Davon würde ich mich nicht täuschen lassen. 

Edit: Außerdem ist das ein Zeichen für Humor am Set.


----------



## Leonidas_I (9. Juni 2020)

RyzA schrieb:


> Davon würde ich mich nicht täuschen lassen.
> 
> Edit: Außerdem ist das ein Zeichen für Humor am Set.


Schau dir mal die anderen Bilder von ihm an.
Leider ist das kein Humor, sondern Alltag in Hollywood.


----------



## RyzA (9. Juni 2020)

Ich weiß nicht was du für ein Problem mit ihm hast aber man muß doch zugestehen das er gute Filme gemacht hat.
Wovon welche sogar Kultstatus haben.


----------



## Leonidas_I (10. Juni 2020)

Inwiefern gewaltverherrlichende Filme gut sein können, wäre tatsächlich diskutabel.

Passt allerdings zur Desensibilisierung Hollywoods.

Die Berümtheit manch eines Regisseurs hängt von der Verrohtheit seiner Bewunderer ab.


----------



## RyzA (11. Juni 2020)

Seine Filme sind Kunst.
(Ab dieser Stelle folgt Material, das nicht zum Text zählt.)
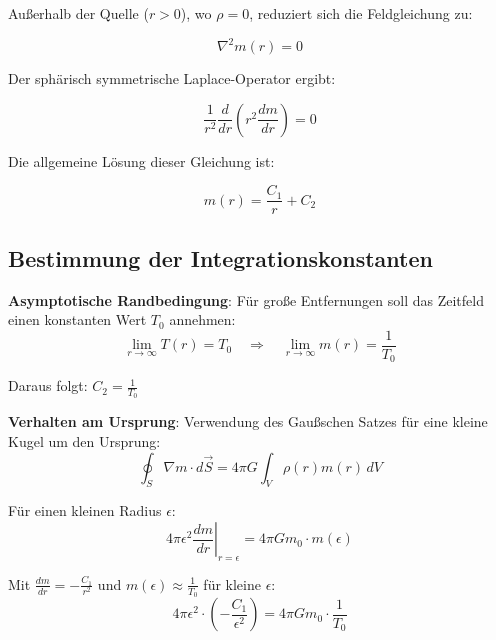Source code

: \documentclass[12pt,a4paper]{article}
\begin{document}
	Außerhalb der Quelle ($r > 0$), wo $\rho = 0$, reduziert sich die Feldgleichung zu:
	
	\begin{equation}
		\nabla^2 m(r) = 0
	\end{equation}
	
	Der sphärisch symmetrische Laplace-Operator \citep{jackson1998,griffiths1999} ergibt:
	
	\begin{equation}
		\frac{1}{r^2}\frac{d}{dr}\left(r^2 \frac{dm}{dr}\right) = 0
	\end{equation}
	
	Die allgemeine Lösung dieser Gleichung ist:
	
	\begin{equation}
		m(r) = \frac{C_1}{r} + C_2
	\end{equation}
	
	\subsection{Bestimmung der Integrationskonstanten}
	\label{subsec:integration_constants}
	
	\textbf{Asymptotische Randbedingung}: Für große Entfernungen soll das Zeitfeld einen konstanten Wert $T_0$ annehmen:
	\begin{equation}
		\lim_{r \to \infty} T(r) = T_0 \quad \Rightarrow \quad \lim_{r \to \infty} m(r) = \frac{1}{T_0}
	\end{equation}
	
	Daraus folgt: $C_2 = \frac{1}{T_0}$
	
	\textbf{Verhalten am Ursprung}: Verwendung des Gaußschen Satzes \citep{griffiths1999,jackson1998} für eine kleine Kugel um den Ursprung:
	\begin{equation}
		\oint_S \nabla m \cdot d\vec{S} = 4\pi G \int_V \rho(r) m(r) \, dV
	\end{equation}
	
	Für einen kleinen Radius $\epsilon$:
	\begin{equation}
		4\pi \epsilon^2 \left.\frac{dm}{dr}\right|_{r=\epsilon} = 4\pi G m_0 \cdot m(\epsilon)
	\end{equation}
	
	Mit $\frac{dm}{dr} = -\frac{C_1}{r^2}$ und $m(\epsilon) \approx \frac{1}{T_0}$ für kleine $\epsilon$:
	\begin{equation}
		4\pi \epsilon^2 \cdot \left(-\frac{C_1}{\epsilon^2}\right) = 4\pi G m_0 \cdot \frac{1}{T_0}
	\end{equation}
	
\end{document}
Aber anscheinend hast du nicht viel Ahnung davon.


----------



## Slezer (11. Juni 2020)

Den ein oder anderen Film kann man schon anschauen. Aber den Rest halt nicht


----------



## Leonidas_I (12. Juni 2020)

RyzA schrieb:


> Seine Filme sind Kunst. Aber anscheinend hast du nicht viel Ahnung davon.


Wenn das Kunst sein soll, will ich keine Ahnung haben.


----------



## RyzA (12. Juni 2020)

Du Kunstbanause!


----------



## dekay55 (12. Juni 2020)

Tarantino sollte man nicht zu Euphorisch betrachten. Ich kann mir denken welche Doku gemeint war, all zu schlecht fand ich sie nicht. Allerdings muss man zu der Doku etwas sagen. Die ist von einem Euphorischen Fan gemacht worden und dementsprechend wird Tarantino als Super Typ dargestellt der er garnicht ist. Denn jegliche Negative Seite wurde einfach unter den Tisch gekehrt, nur eine Sache konnte man einfach nicht unter den Tisch kehren weil das zu viele Leute mitbekommen haben, die Weinstein Affäre, drum wurd das auch ganz kurz angeschnitten um Tarantino in einem Guten Licht stehen zu lassen in dem er sagt "ich hab sofort die Freundschaft beendet als ich von dem ganzen erfahren habe" Jau das ist ziemlich unglaubwürdig wenn man bedenkt das auch Tarantino seine Sexuellen Gelüste mit seinen Filmen auslebt, wie z.b sein Fußfetisch durch die extreme Inszenierung von Frauenfüßen in seinem Film, genauso wie er extrem Freude dran haben muss Frauen zu würgen, so wollte er bei Kill Bill schon selbst Selma mit der Kette würgen was er auch tat auf eine extrem aasige art.  Und das gleiche bei Diane Krüger, das wurde sogar kurz in der Doku angesprochen, was nicht angesprochen wurde ist das Diane fast bewusstlos wurde und Panikattacken bekommen hatte weil sie wirklich dachte sie Stirbt ( was sie nur ganz kurz erwähnt hat ich denke das wurde einfach zu Gunsten von Quentin so zusammen geschnitten in Wahrheit wird sie weitaus mehr gesagt haben über diese Scene ) 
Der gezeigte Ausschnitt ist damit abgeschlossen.